Alors quelle est-elle cette pauvreté, grâce à laquelle Jésus nous délivre et nous rend riches ? C’est justement sa manière de nous aimer, de se faire proche de nous, tel le Bon Samaritain qui s’approche de l’homme laissé à moitié mort sur le bord de la route (cf. Lc 10, 25ss). Ce qui nous donne la vraie liberté, le vrai salut, le vrai bonheur, c’est son amour de compassion, de tendresse et de partage. La pauvreté du Christ qui nous enrichit, c’est le fait qu’il ait pris chair, qu’il ait assumé nos faiblesses, nos péchés, en nous communiquant la miséricorde infinie de Dieu. La pauvreté du Christ est la plus grande richesse : Jésus est riche de sa confiance sans limite envers le Père, de pouvoir compter sur Lui à tout moment, en cherchant toujours et seulement la volonté et la gloire du Père. Il est riche comme est riche un enfant qui se sent aimé et qui aime ses parents et ne doute pas un seul instant de leur amour et de leur tendresse. La richesse de Jésus, c’est d’être le Fils ; sa relation unique avec le Père est la prérogative souveraine de ce Messie pauvre. Lorsque Jésus nous invite à porter son « joug qui est doux », il nous invite à nous enrichir de cette « riche pauvreté » et de cette « pauvre richesse » qui sont les siennes, à partager avec lui son Esprit filial et fraternel, à devenir des fils dans le Fils, des frères dans le Frère Premier-né (cf. Rm 8, 29).

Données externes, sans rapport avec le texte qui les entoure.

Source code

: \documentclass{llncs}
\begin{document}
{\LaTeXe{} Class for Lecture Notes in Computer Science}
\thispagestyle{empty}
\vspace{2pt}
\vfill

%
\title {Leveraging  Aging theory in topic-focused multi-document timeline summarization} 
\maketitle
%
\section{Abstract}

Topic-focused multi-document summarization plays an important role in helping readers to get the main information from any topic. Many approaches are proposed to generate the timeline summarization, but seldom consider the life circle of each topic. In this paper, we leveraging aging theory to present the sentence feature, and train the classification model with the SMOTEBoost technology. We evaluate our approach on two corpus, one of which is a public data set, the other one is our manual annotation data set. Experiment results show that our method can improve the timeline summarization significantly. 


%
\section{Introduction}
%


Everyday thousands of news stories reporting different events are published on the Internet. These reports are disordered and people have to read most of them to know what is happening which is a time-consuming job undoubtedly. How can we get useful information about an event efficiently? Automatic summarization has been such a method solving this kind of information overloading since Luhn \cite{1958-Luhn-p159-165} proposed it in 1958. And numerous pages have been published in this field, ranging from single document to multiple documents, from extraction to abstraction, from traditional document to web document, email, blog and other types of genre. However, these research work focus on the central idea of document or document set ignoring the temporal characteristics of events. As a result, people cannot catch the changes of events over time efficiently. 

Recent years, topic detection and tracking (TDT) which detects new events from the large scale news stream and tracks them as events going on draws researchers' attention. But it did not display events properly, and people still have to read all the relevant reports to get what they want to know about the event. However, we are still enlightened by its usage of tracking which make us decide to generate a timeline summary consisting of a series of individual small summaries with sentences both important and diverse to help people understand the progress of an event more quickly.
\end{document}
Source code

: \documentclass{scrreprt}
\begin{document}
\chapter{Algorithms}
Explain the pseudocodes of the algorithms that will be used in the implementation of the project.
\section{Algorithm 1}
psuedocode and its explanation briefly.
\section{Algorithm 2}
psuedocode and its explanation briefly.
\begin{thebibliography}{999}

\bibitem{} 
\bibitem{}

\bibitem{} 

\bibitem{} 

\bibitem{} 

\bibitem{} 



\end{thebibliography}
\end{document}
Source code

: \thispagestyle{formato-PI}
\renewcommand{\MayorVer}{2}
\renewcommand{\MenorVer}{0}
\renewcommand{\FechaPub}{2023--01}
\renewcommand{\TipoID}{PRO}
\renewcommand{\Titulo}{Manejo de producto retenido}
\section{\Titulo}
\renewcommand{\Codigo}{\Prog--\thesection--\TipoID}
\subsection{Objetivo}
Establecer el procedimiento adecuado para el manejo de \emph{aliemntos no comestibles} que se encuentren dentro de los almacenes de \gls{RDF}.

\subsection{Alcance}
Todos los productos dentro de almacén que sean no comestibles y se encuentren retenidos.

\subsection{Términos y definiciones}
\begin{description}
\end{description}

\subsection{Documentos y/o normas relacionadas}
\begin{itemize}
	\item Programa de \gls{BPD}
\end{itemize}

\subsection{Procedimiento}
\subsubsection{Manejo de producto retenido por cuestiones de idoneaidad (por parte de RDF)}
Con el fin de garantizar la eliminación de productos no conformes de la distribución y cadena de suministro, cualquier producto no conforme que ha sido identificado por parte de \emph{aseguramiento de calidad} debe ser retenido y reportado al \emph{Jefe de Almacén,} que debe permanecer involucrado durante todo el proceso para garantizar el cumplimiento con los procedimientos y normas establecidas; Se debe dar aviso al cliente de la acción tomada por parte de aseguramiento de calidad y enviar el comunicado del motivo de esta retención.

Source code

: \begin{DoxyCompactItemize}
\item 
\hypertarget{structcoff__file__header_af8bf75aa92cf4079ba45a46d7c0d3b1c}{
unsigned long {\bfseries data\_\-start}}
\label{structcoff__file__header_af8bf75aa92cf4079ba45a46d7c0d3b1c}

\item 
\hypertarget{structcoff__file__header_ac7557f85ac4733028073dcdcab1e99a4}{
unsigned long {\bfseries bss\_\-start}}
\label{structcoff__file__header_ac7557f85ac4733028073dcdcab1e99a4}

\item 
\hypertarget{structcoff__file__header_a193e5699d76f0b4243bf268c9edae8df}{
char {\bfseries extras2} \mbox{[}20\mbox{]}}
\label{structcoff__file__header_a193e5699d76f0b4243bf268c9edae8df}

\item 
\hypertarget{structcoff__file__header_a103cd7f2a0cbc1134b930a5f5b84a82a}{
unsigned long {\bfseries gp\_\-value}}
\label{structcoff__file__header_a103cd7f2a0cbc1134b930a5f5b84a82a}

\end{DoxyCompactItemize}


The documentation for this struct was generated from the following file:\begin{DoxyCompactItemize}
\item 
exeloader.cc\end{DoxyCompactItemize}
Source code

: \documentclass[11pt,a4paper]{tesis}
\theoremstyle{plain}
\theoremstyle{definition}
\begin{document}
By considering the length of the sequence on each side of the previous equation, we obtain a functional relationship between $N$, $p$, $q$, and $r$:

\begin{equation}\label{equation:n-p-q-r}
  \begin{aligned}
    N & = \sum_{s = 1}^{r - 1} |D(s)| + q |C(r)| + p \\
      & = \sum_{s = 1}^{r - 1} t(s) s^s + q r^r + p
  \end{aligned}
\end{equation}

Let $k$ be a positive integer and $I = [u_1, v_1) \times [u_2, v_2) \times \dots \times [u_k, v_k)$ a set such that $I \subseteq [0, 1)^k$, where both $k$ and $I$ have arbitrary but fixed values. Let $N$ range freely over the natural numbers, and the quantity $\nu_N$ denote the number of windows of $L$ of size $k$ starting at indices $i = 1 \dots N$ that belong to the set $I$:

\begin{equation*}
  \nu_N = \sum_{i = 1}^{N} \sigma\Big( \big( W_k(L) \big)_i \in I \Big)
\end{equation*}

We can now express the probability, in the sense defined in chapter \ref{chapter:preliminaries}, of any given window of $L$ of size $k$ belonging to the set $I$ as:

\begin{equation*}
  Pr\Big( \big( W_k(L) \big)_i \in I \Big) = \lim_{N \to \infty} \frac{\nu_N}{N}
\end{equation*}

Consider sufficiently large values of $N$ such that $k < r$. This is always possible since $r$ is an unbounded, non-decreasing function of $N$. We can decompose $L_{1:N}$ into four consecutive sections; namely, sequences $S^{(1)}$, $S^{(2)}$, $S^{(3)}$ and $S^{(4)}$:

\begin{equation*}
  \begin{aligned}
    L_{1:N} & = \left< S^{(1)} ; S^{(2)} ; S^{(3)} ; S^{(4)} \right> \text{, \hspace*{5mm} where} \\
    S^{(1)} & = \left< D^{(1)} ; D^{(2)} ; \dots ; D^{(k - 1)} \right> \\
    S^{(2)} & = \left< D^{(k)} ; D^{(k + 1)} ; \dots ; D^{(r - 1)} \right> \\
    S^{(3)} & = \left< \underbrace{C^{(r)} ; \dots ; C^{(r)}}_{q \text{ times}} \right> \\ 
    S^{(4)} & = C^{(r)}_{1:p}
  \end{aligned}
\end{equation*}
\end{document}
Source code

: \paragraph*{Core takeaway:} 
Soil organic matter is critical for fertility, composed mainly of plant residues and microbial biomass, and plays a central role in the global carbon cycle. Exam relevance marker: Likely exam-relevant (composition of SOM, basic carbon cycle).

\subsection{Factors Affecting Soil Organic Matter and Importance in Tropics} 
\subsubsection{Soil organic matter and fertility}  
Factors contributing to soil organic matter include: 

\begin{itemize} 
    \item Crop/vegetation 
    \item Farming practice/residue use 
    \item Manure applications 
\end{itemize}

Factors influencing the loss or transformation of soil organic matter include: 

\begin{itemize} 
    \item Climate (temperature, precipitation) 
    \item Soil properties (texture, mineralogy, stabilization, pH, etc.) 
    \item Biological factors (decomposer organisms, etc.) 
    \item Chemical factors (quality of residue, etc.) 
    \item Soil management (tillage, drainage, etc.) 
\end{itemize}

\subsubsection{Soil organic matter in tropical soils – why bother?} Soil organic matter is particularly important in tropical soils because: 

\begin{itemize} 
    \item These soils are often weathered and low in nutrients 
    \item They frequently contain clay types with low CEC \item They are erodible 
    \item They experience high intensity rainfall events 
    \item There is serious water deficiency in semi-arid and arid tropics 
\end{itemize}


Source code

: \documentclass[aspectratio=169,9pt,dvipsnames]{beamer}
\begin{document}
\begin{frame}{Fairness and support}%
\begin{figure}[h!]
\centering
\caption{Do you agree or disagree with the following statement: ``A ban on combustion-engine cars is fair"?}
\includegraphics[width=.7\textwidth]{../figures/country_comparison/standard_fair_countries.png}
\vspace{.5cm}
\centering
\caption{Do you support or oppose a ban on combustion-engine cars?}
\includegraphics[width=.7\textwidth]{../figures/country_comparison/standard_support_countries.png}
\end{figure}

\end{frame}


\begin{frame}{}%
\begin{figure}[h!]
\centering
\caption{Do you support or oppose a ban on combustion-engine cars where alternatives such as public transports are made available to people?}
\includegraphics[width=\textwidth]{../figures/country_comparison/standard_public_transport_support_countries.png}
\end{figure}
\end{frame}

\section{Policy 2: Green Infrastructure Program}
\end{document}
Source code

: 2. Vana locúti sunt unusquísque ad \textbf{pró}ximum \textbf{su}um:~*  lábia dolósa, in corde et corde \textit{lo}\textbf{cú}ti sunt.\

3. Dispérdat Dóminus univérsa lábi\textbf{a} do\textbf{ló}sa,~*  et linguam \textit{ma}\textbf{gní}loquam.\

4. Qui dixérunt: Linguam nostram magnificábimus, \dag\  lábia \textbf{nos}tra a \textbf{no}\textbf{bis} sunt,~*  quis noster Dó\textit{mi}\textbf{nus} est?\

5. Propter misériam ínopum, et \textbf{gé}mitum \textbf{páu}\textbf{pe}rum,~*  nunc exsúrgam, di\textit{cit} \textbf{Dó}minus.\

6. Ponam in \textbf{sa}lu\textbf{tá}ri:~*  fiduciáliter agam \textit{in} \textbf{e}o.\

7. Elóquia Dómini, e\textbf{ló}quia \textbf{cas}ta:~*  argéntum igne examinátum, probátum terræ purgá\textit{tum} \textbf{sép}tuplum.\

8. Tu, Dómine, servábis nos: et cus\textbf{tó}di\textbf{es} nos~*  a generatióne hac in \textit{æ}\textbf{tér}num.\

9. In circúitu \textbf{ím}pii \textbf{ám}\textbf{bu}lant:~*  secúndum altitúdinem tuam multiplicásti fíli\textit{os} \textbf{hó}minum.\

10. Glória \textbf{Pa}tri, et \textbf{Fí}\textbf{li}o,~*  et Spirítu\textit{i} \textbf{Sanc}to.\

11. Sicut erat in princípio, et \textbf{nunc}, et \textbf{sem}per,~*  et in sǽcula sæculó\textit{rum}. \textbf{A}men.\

On a dit qu’il n’y a qu’une seule tristesse, c’est celle de ne pas être des saints (L. Bloy) ; nous pourrions également dire qu’il n’y a qu’une seule vraie misère, c’est celle de ne pas vivre en enfants de Dieu et en frères du Christ.

Notre témoignage

Nous pourrions penser que cette « voie » de la pauvreté s’est limitée à Jésus, et que nous, qui venons après Lui, pouvons sauver le monde avec des moyens humains plus adéquats. Il n’en est rien. À chaque époque et dans chaque lieu, Dieu continue à sauver les hommes et le monde grâce à la pauvreté du Christ, qui s’est fait pauvre dans les sacrements, dans la Parole, et dans son Église, qui est un peuple de pauvres. La richesse de Dieu ne peut nous rejoindre à travers notre richesse, mais toujours et seulement à travers notre pauvreté personnelle et communautaire, vivifiée par l’Esprit du Christ.

À l’exemple de notre Maître, nous les chrétiens, nous sommes appelés à regarder la misère de nos frères, à la toucher, à la prendre sur nous et à œuvrer concrètement pour la soulager. La misère ne coïncide pas avec la pauvreté ; la misère est la pauvreté sans confiance, sans solidarité, sans espérance. Nous pouvons distinguer trois types de misère : la misère matérielle, la misère morale et la misère spirituelle. 

La misère matérielle est celle qui est appelée communément pauvreté et qui frappe tous ceux qui vivent dans une situation contraire à la dignité de la personne humaine : ceux qui sont privés des droits fondamentaux et des biens de première nécessité comme la nourriture, l’eau et les conditions d’hygiène, le travail, la possibilité de se développer et de croître culturellement. Face à cette misère, l’Église offre son service, sa diakonia, pour répondre aux besoins et soigner ces plaies qui enlaidissent le visage de l’humanité. Nous voyons dans les pauvres et les laissés-pour-compte le visage du Christ ; en aimant et en aidant les pauvres nous aimons et nous servons le Christ. Notre engagement nous pousse aussi à faire en sorte que, dans le monde, cessent les atteintes à la dignité humaine, les discriminations et les abus qui sont si souvent à l’origine de la misère. Lorsque le pouvoir, le luxe et l’argent deviennent des idoles, ils prennent le pas sur l’exigence d’une distribution équitable des richesses. C’est pourquoi il est nécessaire que les consciences se convertissent à la justice, à l’égalité, à la sobriété et au partage.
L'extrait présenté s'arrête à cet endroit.